ProReason: Multi-Modal Proactive Reasoning with Decoupled Eyesight and Wisdom

25 Sept 2024 (modified: 05 Feb 2025)Submitted to ICLR 2025EveryoneRevisionsBibTeXCC BY 4.0
Keywords: Proactive reasoning, Problem-oriented, LLM-assisted multi-modal reasoning, Large vision-language model, Visual reasoning, Multi-step reasoning framework
TL;DR: We introduce ProReason, a multi-modal reasoning framework with proactive perception and decoupled vision-reasoning capabilities, surpassing current SOTA methods and highlighting the potential for LLM-assisted visual reasoning in future research.
Abstract: Large vision-language models (LVLMs) have witnessed significant progress on visual understanding tasks. However, they often prioritize language knowledge over image information on visual reasoning tasks, incurring performance degradation. To tackle this issue, we first identify the drawbacks of existing solutions (i.e., insufficient and irrelevant visual descriptions, and limited multi-modal capacities). We then decompose visual reasoning process into two stages: visual perception (i.e., eyesight) and textual reasoning (i.e., wisdom), and introduce a novel visual reasoning framework named ProReason. This framework features multi-run proactive perception and decoupled vision-reasoning capabilities. Briefly, given a multi-modal question, ProReason iterates proactive information collection and reasoning until the answer can be concluded with necessary and sufficient visual descriptions. Notably, the disassociation of capabilities allows seamless integration of existing large language models (LLMs) to compensate for the reasoning deficits of LVLMs. Our extensive experiments demonstrate that ProReason outperforms both existing multi-step reasoning frameworks and passive peer methods on a wide range of benchmarks for both open-source and closed-source models. In addition, with the assistance of LLMs, ProReason achieves a performance improvement of up to 15\% on MMMU benchmark. Our insights into existing solutions and the decoupled perspective for feasible integration of LLMs illuminate future research on visual reasoning techniques, especially LLM-assisted ones.
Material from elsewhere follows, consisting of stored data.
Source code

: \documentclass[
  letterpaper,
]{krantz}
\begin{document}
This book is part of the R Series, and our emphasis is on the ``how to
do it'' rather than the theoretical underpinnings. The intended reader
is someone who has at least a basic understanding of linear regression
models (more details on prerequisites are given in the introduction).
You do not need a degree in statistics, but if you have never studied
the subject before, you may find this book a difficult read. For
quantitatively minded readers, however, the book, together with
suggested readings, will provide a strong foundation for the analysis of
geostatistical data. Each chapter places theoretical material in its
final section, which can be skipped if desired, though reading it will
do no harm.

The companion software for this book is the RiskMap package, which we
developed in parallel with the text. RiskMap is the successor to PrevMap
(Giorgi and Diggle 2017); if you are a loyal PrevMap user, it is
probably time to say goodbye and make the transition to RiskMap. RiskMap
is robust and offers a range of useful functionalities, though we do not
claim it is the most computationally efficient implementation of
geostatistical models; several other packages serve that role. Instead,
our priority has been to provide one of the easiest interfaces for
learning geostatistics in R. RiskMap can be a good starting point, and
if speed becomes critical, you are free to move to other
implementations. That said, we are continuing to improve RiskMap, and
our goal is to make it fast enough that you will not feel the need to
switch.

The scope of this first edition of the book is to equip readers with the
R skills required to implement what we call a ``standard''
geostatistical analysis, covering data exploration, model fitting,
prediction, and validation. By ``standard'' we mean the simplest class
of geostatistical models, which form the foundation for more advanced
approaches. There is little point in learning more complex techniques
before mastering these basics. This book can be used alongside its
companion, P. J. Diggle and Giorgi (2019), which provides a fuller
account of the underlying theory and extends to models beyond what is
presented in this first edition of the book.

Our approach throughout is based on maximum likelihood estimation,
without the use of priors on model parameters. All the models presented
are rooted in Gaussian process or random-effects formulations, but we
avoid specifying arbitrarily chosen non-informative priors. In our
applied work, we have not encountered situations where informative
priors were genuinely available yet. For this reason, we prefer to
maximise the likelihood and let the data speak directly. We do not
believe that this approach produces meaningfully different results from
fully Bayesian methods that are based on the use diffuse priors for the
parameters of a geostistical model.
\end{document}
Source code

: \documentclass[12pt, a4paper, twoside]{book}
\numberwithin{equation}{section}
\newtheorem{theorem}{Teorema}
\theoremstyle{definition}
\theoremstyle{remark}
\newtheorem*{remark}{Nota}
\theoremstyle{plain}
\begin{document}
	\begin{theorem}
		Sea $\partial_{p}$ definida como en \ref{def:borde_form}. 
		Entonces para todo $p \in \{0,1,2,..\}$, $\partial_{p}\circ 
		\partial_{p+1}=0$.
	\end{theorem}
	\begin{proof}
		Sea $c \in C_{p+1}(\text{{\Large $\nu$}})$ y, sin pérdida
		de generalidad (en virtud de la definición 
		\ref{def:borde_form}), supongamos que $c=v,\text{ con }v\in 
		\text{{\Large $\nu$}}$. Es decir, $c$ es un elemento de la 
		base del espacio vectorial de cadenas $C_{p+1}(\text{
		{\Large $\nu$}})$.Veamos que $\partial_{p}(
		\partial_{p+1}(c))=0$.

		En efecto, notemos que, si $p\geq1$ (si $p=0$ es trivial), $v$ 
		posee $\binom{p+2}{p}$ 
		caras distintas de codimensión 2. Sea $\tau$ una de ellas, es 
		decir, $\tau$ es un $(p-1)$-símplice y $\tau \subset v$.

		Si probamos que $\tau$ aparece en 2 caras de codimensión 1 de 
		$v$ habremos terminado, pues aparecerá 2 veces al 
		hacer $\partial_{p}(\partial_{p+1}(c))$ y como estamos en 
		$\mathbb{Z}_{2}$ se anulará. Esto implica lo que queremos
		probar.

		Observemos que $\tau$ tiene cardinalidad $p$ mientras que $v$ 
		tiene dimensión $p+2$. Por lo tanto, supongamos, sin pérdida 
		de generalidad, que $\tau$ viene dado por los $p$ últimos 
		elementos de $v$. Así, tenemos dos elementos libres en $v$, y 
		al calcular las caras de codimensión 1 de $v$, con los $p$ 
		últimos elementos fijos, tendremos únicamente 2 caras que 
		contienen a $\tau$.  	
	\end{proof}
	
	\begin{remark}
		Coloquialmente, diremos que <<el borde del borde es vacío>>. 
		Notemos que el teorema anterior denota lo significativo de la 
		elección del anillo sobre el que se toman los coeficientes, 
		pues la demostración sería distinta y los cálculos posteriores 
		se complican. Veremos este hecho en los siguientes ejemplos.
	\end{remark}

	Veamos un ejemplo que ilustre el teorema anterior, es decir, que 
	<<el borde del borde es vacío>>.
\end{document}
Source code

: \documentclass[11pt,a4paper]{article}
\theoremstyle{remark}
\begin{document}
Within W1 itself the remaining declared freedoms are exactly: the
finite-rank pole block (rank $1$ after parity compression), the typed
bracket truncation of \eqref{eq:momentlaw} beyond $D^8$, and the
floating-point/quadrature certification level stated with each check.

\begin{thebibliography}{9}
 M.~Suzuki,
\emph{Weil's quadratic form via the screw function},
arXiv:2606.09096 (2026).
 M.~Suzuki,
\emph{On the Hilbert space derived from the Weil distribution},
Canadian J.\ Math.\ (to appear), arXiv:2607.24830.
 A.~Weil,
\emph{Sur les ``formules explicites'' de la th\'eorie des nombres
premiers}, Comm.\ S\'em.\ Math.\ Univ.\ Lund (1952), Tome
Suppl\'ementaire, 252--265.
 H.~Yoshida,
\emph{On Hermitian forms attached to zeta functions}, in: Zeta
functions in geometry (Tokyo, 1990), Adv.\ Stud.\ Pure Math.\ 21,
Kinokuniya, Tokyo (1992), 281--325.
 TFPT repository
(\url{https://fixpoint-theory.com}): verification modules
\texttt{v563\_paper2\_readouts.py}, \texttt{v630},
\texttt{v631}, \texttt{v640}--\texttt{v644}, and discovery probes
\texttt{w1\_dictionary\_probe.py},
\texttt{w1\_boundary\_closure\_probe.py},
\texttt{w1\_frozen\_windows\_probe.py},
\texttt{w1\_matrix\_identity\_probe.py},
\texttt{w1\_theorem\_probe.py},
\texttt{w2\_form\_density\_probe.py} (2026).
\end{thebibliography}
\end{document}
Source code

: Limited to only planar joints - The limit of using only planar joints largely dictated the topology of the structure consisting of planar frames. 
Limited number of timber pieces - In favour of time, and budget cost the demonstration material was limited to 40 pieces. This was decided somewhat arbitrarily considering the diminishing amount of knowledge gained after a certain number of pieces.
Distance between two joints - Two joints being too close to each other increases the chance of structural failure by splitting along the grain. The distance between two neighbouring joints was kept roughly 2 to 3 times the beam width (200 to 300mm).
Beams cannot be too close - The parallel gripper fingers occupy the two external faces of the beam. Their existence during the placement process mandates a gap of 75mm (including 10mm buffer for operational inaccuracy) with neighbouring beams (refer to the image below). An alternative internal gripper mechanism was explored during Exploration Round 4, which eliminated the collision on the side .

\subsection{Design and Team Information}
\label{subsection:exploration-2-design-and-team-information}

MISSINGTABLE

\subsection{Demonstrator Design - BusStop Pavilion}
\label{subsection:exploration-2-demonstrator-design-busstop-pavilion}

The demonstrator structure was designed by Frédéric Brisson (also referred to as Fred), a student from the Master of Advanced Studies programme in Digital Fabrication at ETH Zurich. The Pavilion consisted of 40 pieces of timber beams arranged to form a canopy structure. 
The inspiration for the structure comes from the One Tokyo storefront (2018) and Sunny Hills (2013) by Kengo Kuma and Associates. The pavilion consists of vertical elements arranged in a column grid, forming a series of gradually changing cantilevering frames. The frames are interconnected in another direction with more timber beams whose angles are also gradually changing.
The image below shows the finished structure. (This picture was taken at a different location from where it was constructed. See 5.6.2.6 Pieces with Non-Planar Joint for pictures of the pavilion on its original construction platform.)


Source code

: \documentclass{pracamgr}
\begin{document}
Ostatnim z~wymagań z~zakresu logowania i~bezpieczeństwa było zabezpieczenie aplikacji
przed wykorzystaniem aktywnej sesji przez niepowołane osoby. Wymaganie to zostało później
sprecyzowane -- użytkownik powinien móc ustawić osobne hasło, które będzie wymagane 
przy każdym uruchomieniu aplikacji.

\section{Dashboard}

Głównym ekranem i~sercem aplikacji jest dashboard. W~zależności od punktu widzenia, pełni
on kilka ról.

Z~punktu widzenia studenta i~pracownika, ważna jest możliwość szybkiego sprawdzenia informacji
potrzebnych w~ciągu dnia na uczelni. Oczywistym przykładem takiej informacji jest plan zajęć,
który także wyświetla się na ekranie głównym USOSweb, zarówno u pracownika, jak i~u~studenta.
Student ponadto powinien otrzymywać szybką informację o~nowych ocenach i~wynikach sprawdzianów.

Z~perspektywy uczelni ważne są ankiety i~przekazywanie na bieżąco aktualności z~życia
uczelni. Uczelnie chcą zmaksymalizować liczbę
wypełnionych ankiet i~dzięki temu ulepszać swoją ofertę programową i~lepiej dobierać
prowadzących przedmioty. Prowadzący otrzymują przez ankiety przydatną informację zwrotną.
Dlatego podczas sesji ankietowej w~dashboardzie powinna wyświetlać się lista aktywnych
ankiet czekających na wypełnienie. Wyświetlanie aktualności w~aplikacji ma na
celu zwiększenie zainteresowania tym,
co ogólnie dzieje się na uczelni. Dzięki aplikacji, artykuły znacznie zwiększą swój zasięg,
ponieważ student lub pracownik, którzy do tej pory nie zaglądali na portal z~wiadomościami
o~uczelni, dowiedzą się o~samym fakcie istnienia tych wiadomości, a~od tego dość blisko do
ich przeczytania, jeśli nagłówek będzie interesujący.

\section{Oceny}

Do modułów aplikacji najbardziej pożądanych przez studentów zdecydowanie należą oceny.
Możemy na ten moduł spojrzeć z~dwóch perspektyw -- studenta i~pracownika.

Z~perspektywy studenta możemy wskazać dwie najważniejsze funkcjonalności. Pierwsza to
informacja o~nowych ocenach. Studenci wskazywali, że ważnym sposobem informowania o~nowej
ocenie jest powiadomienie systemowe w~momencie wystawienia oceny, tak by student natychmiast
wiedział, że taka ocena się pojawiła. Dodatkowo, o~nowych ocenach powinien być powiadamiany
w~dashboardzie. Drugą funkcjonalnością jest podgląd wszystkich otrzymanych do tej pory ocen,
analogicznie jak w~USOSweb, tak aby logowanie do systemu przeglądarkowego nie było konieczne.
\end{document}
Primary Area: applications to computer vision, audio, language, and other modalities
Code Of Ethics: I acknowledge that I and all co-authors of this work have read and commit to adhering to the ICLR Code of Ethics.
Submission Guidelines: I certify that this submission complies with the submission instructions as described on https://iclr.cc/Conferences/2025/AuthorGuide.
Anonymous Url: I certify that there is no URL (e.g., github page) that could be used to find authors’ identity.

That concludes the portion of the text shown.